> _Dataset entries_:
Content starts

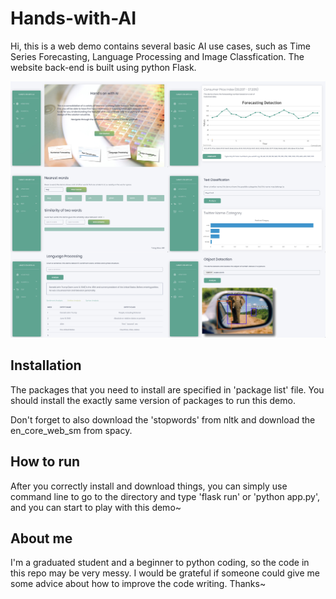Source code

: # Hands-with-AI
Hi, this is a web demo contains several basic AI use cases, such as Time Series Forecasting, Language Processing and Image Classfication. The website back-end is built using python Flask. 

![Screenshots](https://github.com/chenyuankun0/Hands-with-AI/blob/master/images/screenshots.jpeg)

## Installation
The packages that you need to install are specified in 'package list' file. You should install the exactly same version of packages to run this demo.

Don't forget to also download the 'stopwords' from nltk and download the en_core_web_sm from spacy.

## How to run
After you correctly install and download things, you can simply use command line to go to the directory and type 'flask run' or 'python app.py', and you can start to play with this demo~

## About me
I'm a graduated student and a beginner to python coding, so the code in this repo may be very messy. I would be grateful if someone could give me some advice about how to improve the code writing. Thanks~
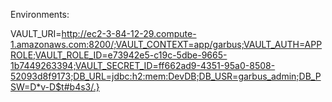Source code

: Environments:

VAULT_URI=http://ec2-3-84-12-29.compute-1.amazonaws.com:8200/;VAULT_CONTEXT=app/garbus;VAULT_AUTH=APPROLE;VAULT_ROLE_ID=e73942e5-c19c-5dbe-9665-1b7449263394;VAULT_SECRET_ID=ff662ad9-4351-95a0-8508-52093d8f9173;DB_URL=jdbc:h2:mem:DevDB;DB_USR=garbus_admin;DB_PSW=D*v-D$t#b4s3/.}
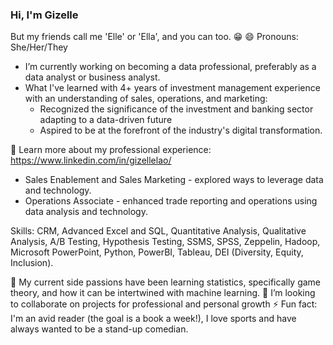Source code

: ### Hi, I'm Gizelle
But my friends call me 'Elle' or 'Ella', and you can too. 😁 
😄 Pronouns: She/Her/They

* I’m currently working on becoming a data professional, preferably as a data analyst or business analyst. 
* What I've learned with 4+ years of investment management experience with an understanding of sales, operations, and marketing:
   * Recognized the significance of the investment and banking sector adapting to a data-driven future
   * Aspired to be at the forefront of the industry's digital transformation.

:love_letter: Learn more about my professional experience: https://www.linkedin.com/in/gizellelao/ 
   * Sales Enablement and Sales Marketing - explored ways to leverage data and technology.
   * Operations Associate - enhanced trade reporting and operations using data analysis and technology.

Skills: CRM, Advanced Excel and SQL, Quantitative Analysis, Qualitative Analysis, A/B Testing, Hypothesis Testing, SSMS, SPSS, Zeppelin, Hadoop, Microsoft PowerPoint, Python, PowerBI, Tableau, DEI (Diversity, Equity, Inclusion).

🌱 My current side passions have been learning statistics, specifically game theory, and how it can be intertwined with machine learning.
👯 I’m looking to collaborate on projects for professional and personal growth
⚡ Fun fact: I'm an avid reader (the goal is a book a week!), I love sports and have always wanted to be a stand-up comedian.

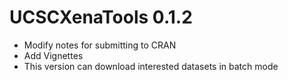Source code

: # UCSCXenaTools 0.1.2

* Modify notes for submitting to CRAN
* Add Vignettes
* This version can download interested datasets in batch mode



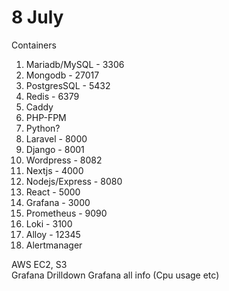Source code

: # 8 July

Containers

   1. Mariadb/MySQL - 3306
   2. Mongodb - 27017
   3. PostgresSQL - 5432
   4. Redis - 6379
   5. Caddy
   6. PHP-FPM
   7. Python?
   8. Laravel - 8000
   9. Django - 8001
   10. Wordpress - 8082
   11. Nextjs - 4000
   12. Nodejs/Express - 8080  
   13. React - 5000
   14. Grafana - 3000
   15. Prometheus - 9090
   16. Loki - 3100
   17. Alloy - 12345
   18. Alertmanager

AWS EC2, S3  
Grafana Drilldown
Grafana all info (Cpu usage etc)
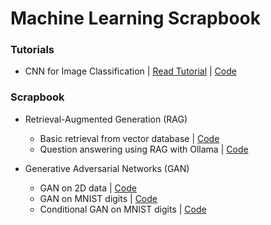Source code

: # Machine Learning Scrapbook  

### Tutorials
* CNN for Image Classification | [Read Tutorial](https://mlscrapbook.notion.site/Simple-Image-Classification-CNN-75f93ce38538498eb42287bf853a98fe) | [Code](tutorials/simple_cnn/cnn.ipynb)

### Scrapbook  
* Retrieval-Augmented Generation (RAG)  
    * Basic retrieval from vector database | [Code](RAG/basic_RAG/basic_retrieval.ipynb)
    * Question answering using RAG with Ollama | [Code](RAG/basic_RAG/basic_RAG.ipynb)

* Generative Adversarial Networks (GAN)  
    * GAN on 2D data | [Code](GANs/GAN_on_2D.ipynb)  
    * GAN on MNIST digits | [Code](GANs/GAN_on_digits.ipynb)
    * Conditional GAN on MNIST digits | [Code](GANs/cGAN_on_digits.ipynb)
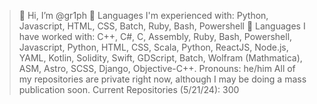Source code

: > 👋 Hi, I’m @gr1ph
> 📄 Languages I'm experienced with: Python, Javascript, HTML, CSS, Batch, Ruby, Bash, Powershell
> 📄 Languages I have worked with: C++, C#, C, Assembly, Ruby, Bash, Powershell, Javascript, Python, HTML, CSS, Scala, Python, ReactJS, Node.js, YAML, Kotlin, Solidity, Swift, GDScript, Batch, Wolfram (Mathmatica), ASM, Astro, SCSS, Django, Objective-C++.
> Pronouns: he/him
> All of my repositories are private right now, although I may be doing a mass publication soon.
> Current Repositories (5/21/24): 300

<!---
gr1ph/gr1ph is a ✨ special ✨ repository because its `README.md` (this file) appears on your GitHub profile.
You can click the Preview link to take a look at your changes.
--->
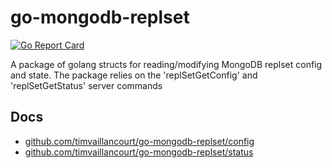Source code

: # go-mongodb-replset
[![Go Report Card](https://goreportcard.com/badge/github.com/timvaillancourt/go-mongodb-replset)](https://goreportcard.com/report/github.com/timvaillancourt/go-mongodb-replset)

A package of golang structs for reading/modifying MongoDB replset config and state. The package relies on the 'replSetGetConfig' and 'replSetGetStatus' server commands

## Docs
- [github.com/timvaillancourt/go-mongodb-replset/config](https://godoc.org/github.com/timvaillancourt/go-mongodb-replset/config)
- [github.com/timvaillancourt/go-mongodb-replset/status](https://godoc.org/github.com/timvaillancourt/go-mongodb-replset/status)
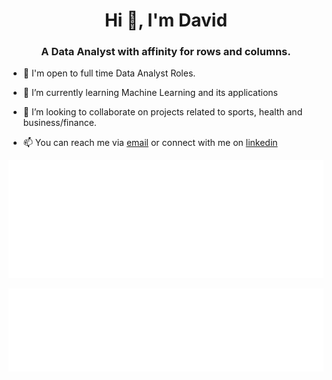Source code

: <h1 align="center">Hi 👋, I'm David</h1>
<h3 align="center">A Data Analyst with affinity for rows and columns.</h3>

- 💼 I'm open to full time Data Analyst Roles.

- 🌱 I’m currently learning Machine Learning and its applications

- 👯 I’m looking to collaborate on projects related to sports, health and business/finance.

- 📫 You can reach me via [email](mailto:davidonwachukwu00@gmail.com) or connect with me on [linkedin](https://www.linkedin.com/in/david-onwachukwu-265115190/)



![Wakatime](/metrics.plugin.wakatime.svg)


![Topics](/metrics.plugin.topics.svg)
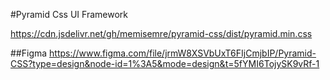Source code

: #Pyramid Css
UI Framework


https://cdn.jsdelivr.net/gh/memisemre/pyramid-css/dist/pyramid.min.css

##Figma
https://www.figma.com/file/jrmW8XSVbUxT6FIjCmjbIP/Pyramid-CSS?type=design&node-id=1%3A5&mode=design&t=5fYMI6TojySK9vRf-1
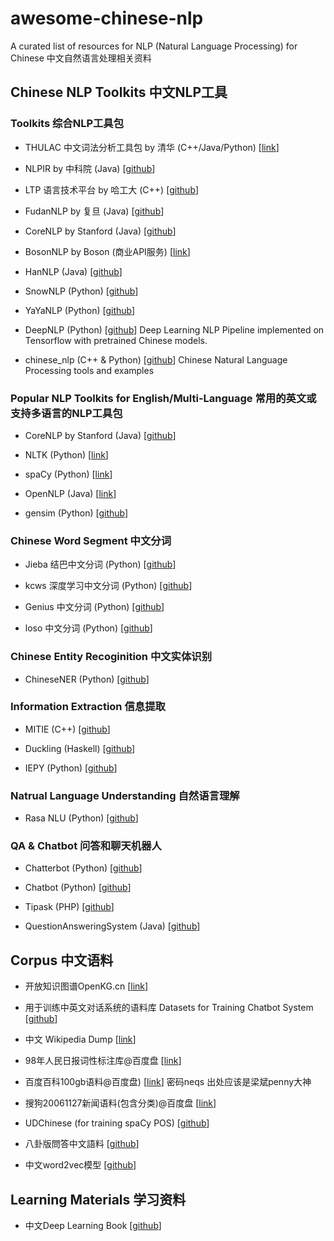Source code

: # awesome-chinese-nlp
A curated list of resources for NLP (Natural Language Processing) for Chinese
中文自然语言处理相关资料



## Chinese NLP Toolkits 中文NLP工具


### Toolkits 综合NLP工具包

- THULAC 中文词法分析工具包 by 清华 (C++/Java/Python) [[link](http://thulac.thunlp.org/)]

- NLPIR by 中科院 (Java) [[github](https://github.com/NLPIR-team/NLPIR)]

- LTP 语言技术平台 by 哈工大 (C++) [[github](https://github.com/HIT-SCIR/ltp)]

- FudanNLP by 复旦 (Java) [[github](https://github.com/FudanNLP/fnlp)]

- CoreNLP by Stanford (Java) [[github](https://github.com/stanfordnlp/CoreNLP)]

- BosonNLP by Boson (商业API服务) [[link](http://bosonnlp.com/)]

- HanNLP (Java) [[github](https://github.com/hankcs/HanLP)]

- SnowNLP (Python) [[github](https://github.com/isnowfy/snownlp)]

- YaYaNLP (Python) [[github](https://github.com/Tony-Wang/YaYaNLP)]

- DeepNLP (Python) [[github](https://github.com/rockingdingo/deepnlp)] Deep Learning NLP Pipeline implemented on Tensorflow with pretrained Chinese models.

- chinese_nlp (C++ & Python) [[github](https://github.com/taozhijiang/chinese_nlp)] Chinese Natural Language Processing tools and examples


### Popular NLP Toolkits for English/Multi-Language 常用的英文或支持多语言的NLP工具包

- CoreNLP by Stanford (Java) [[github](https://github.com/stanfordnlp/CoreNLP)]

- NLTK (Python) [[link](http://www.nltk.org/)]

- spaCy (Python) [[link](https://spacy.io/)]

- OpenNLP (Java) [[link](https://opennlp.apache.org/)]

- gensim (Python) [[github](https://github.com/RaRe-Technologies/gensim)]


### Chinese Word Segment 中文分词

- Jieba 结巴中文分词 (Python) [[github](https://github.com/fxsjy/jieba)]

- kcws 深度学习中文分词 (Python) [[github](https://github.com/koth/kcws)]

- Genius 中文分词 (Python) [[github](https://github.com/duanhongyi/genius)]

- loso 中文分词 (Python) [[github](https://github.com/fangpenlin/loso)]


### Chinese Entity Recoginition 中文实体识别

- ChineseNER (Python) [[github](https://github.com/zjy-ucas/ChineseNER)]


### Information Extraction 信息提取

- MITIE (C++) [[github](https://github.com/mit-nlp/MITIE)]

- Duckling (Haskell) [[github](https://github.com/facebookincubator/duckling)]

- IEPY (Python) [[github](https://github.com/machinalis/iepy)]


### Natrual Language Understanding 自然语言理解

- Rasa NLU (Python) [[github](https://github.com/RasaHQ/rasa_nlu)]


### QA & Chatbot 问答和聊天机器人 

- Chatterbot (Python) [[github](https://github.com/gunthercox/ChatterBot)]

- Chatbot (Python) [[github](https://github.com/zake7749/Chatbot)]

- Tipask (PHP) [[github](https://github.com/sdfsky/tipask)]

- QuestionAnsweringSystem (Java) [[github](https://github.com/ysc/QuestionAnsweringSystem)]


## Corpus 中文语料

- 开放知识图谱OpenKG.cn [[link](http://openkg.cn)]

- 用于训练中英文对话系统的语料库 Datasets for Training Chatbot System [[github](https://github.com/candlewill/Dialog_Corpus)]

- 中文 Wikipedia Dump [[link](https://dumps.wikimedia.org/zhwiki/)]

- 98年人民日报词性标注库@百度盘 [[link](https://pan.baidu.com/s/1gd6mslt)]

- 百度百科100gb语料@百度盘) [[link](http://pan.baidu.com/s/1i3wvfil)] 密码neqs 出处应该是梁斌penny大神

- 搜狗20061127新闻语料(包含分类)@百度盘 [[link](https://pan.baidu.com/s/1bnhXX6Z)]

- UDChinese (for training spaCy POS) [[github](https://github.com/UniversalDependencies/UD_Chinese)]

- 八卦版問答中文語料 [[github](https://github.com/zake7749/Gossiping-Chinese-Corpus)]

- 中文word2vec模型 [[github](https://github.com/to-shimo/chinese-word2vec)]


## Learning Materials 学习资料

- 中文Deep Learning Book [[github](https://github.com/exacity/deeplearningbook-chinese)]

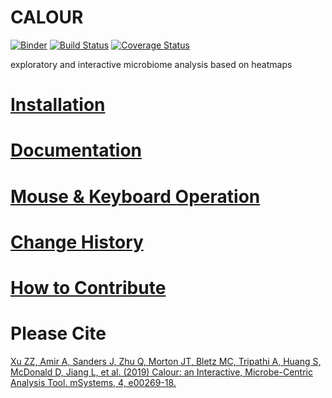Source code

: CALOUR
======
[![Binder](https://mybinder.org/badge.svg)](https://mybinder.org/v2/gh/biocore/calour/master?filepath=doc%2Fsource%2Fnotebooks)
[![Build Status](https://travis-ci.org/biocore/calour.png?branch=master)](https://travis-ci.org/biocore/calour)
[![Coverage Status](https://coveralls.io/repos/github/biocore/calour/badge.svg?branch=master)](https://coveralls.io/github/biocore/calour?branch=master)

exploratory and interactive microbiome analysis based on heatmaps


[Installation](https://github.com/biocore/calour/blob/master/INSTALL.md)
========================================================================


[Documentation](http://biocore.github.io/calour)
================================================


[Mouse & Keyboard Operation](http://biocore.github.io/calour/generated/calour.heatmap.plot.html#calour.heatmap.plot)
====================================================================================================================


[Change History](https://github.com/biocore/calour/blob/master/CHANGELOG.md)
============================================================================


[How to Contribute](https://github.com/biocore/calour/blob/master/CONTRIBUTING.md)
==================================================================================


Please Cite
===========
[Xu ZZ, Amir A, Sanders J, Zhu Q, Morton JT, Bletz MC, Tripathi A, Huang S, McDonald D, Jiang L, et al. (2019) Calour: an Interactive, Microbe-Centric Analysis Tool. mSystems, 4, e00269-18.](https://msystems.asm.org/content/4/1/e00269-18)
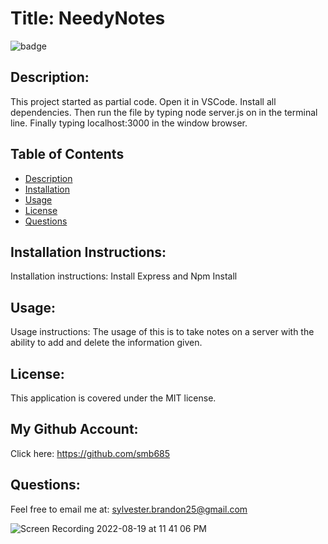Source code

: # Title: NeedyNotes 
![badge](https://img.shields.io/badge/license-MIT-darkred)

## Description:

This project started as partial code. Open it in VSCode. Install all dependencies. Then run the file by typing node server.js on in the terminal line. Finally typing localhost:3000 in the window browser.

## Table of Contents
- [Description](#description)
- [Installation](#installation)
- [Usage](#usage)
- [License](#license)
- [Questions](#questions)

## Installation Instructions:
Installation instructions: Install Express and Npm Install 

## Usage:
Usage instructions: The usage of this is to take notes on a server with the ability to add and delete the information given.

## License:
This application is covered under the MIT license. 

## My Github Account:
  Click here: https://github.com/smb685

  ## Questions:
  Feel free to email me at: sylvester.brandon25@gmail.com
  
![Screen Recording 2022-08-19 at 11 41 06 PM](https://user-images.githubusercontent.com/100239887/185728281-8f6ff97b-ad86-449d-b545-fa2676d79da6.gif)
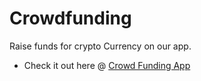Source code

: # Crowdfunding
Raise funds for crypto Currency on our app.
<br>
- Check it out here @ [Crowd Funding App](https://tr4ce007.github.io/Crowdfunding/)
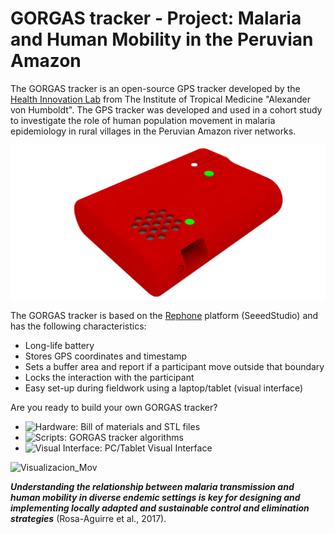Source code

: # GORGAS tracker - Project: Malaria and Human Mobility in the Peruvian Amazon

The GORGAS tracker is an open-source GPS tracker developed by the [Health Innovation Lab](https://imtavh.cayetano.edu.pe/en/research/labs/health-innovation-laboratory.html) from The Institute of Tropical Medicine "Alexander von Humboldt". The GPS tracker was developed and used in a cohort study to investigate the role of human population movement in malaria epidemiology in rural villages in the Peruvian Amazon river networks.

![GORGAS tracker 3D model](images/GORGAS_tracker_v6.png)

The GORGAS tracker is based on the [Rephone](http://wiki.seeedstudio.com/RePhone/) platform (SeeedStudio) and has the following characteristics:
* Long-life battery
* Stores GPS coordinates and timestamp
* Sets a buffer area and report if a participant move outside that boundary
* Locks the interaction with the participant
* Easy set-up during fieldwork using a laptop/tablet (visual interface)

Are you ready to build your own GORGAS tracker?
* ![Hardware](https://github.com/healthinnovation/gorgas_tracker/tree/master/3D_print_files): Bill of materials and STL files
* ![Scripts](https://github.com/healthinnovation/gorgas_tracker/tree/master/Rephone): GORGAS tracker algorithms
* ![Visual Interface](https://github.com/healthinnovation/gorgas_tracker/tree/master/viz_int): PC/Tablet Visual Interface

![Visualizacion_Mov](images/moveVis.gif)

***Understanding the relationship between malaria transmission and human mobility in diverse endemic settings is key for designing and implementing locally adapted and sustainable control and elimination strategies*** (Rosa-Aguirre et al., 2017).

Content ends

> _Exercise aim_: After locating the line holding "- SnowNLP (Python)" above, output exactly that line and every line after it through the line holding "- spaCy (Python) [[link](https://spacy.io/)]". Include nothing else.

> _Response for this exercise_:
- SnowNLP (Python) [[github](https://github.com/isnowfy/snownlp)]

- YaYaNLP (Python) [[github](https://github.com/Tony-Wang/YaYaNLP)]

- DeepNLP (Python) [[github](https://github.com/rockingdingo/deepnlp)] Deep Learning NLP Pipeline implemented on Tensorflow with pretrained Chinese models.

- chinese_nlp (C++ & Python) [[github](https://github.com/taozhijiang/chinese_nlp)] Chinese Natural Language Processing tools and examples


### Popular NLP Toolkits for English/Multi-Language 常用的英文或支持多语言的NLP工具包

- CoreNLP by Stanford (Java) [[github](https://github.com/stanfordnlp/CoreNLP)]

- NLTK (Python) [[link](http://www.nltk.org/)]

- spaCy (Python) [[link](https://spacy.io/)]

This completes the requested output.